**Action item:** The response must consist of the lines below from the one with "Add your path in ~/.bash_profile" through the one with "## Generate session", exactly as they appear and with both ends kept.

Stored entries
+--

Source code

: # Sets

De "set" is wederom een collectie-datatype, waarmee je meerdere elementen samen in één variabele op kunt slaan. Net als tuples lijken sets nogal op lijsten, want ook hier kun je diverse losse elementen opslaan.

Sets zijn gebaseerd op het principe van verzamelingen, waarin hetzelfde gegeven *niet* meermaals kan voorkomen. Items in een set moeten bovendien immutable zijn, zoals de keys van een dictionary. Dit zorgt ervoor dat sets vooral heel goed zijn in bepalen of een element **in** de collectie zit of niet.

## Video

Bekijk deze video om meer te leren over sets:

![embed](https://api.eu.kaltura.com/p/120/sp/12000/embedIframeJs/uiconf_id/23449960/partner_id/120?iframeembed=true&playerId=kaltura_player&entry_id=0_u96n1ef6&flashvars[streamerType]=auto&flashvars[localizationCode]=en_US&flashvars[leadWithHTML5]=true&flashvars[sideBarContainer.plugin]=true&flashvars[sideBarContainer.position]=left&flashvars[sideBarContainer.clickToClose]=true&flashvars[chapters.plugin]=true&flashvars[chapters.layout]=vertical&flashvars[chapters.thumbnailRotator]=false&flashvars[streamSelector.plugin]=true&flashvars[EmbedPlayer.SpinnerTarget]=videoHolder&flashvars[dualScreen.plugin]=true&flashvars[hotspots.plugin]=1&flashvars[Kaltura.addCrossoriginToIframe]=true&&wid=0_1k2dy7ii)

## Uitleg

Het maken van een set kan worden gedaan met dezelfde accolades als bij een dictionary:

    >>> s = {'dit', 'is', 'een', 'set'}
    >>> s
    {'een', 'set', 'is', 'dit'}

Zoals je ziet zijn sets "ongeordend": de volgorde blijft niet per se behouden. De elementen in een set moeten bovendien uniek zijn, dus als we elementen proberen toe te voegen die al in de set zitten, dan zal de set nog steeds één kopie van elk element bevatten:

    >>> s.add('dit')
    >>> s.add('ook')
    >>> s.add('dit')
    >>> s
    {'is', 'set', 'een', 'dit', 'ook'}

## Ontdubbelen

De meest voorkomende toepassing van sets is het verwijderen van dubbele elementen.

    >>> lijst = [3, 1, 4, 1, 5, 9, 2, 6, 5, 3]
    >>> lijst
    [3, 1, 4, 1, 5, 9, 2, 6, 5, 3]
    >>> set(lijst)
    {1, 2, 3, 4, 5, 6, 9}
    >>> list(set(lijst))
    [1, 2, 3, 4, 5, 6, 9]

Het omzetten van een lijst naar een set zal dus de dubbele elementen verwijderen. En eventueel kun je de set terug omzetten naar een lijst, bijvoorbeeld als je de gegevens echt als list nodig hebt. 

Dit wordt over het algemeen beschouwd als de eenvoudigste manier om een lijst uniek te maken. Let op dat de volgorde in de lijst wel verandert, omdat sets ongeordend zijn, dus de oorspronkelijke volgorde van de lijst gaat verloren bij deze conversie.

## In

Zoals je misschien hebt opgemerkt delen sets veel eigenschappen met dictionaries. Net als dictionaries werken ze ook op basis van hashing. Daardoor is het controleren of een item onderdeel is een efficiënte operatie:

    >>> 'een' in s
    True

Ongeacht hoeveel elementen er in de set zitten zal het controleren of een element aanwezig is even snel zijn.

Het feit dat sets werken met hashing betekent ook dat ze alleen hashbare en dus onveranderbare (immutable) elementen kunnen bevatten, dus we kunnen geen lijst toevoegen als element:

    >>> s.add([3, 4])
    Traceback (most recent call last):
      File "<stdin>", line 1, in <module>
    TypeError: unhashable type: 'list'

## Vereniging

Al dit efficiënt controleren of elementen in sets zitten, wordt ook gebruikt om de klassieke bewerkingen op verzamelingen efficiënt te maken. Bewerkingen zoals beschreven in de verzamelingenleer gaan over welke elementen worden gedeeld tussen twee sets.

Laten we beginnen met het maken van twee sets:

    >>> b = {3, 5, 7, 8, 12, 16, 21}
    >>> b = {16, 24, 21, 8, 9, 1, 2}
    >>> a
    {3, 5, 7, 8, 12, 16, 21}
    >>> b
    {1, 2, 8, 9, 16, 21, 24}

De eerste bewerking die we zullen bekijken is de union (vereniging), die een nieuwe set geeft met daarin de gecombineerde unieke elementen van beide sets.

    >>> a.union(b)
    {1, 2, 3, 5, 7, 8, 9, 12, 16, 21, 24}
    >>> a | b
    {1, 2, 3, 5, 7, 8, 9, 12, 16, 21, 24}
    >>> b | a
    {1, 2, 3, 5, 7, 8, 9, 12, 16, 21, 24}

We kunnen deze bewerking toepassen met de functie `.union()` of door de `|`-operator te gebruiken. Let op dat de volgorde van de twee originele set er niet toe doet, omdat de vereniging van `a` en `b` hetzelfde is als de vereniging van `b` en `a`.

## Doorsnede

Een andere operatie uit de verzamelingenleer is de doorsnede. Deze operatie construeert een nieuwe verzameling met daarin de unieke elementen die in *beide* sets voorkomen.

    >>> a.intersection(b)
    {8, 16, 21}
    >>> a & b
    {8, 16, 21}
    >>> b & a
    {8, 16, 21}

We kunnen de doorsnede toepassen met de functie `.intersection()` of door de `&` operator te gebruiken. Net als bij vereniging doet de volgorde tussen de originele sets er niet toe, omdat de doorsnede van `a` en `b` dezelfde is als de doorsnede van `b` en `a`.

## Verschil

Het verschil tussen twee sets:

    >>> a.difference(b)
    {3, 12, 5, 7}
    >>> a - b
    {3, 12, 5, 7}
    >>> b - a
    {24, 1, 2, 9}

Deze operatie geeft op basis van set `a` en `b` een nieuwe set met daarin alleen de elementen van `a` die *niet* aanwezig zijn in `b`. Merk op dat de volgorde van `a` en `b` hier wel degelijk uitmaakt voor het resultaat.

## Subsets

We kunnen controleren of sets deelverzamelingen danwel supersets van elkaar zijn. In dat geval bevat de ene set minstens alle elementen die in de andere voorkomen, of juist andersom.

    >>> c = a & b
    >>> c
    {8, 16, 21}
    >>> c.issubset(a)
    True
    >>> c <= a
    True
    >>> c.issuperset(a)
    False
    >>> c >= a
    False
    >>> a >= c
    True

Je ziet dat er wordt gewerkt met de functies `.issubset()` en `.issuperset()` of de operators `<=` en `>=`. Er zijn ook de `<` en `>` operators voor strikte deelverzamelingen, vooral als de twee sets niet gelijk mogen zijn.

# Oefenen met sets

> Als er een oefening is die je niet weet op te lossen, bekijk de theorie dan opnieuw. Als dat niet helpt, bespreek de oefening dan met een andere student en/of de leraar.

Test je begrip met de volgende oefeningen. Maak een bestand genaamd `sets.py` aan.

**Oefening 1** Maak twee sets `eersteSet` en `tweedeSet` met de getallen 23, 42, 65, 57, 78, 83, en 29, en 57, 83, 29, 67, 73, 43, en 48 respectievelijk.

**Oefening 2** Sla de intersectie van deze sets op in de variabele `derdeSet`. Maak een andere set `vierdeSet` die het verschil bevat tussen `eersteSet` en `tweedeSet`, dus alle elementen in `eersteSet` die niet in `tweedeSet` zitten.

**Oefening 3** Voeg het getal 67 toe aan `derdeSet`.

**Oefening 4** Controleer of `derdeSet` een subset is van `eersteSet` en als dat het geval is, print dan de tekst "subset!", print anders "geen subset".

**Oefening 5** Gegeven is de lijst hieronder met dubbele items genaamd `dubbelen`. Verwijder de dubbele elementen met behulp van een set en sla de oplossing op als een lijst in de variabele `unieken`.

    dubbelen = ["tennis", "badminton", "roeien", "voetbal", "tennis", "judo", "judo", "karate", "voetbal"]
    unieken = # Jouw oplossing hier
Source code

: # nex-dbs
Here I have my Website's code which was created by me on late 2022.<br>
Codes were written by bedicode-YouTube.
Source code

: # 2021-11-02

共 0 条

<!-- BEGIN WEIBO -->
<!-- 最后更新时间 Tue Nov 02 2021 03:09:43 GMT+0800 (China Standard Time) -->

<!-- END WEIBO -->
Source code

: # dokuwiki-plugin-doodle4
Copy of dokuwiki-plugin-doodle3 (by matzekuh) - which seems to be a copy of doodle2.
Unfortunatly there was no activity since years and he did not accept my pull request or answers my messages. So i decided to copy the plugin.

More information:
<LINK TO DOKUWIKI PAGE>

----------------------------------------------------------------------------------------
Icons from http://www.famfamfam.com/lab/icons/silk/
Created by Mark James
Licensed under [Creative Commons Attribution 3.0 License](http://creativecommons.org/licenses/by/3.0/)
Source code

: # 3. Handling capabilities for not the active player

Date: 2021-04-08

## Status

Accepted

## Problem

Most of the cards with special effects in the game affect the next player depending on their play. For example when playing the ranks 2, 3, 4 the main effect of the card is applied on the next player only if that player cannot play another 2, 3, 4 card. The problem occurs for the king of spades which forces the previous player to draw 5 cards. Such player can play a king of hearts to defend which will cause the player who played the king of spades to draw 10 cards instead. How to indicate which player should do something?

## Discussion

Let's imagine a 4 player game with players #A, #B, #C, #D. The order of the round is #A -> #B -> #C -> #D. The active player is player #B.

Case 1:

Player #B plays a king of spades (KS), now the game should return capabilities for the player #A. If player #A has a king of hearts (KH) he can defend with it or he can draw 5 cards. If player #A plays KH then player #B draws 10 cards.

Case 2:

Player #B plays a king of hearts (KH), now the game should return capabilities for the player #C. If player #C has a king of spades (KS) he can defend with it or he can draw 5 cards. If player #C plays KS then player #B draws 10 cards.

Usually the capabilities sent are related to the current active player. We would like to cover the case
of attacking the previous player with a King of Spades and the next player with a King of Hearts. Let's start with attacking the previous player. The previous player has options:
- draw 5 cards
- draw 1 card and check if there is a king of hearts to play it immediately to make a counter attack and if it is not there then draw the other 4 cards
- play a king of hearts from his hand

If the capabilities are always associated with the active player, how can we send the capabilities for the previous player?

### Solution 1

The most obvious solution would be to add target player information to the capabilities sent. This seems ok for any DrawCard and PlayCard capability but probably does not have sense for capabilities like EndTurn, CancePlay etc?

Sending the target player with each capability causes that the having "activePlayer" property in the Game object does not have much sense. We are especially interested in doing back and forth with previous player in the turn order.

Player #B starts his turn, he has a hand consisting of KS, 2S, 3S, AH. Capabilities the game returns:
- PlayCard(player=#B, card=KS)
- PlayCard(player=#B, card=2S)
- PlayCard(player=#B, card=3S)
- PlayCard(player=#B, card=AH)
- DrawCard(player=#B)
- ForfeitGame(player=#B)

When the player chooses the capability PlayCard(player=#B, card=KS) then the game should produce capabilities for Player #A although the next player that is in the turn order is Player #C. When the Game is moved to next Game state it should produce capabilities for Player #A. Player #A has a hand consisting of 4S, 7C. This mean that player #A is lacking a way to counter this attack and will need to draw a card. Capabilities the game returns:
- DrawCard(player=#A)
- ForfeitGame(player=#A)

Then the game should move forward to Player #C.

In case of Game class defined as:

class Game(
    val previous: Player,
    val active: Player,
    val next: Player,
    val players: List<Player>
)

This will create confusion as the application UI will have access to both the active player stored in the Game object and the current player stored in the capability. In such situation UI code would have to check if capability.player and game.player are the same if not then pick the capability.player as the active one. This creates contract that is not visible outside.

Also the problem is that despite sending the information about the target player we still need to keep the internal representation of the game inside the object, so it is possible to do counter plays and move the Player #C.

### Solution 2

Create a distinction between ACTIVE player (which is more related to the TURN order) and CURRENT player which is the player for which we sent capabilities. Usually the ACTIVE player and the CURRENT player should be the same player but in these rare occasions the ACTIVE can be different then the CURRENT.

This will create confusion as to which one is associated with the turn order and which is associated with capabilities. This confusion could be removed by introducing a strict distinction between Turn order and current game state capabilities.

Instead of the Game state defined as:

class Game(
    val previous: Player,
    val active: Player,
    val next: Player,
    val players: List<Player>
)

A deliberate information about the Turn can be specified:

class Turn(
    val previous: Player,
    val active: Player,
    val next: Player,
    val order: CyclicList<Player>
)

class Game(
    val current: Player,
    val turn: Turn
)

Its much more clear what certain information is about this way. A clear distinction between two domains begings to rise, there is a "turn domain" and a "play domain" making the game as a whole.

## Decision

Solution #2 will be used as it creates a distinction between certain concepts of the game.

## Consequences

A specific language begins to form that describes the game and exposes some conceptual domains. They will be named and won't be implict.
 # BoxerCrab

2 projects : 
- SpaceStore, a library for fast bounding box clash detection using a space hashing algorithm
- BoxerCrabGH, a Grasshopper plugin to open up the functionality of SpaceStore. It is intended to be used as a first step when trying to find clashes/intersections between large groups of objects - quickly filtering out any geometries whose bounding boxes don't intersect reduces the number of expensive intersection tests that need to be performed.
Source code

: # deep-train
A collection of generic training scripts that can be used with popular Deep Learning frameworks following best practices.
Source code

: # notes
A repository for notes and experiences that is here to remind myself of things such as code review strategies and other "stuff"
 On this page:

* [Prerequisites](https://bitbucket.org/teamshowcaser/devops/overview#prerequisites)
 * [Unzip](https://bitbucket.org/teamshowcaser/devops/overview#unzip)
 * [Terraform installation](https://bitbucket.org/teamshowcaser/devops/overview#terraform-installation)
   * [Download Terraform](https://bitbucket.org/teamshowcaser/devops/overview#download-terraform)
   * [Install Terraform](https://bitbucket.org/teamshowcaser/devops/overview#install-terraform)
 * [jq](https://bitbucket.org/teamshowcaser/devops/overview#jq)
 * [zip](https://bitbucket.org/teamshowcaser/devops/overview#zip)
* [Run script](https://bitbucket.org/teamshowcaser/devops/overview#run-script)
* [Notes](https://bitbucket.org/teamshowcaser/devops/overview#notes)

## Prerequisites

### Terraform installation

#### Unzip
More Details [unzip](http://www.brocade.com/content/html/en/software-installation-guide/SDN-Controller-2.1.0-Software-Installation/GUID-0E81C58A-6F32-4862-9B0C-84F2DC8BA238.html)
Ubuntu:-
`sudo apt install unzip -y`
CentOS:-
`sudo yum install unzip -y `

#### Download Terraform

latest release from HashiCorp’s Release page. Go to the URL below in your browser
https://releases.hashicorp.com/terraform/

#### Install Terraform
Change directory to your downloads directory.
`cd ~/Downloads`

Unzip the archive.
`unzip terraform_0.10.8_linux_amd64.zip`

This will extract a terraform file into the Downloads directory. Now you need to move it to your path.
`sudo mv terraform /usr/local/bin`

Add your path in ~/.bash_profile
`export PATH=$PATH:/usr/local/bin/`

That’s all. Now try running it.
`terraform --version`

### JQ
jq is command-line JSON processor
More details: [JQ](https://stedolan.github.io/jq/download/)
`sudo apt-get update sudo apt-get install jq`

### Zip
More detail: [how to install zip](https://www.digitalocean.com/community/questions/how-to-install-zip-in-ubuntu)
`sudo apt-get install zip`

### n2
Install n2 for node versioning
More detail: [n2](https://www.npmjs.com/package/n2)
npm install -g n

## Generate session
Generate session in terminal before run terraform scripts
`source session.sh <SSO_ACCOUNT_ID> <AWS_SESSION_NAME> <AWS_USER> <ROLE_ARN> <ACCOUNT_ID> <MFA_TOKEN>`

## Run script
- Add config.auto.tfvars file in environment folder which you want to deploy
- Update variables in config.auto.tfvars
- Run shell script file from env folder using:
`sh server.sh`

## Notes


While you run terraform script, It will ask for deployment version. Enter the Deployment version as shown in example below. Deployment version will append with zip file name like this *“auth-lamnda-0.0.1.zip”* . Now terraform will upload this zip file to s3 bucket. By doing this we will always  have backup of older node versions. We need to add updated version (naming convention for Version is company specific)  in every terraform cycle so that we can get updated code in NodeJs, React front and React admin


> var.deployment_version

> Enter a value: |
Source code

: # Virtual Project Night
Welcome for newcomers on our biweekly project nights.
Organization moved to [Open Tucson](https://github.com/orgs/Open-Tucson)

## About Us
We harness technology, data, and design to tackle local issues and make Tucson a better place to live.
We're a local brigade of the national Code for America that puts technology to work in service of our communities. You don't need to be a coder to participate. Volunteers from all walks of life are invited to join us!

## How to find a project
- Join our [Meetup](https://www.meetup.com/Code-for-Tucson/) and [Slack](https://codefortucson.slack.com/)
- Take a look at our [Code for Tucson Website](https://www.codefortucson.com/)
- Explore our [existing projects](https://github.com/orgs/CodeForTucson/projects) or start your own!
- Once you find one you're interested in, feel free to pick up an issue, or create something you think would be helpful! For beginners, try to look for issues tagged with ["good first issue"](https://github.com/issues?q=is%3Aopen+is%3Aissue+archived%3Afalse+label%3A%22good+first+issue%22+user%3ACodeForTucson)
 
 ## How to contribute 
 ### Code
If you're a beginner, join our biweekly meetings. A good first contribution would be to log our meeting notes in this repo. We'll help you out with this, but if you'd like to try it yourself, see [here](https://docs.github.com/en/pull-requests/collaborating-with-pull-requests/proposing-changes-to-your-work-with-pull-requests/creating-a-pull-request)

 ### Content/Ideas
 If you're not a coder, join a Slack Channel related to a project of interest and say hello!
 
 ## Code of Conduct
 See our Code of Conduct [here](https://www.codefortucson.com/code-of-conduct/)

+--

**Reply to the exercise:**
Add your path in ~/.bash_profile
`export PATH=$PATH:/usr/local/bin/`

That’s all. Now try running it.
`terraform --version`

### JQ
jq is command-line JSON processor
More details: [JQ](https://stedolan.github.io/jq/download/)
`sudo apt-get update sudo apt-get install jq`

### Zip
More detail: [how to install zip](https://www.digitalocean.com/community/questions/how-to-install-zip-in-ubuntu)
`sudo apt-get install zip`

### n2
Install n2 for node versioning
More detail: [n2](https://www.npmjs.com/package/n2)
npm install -g n

## Generate session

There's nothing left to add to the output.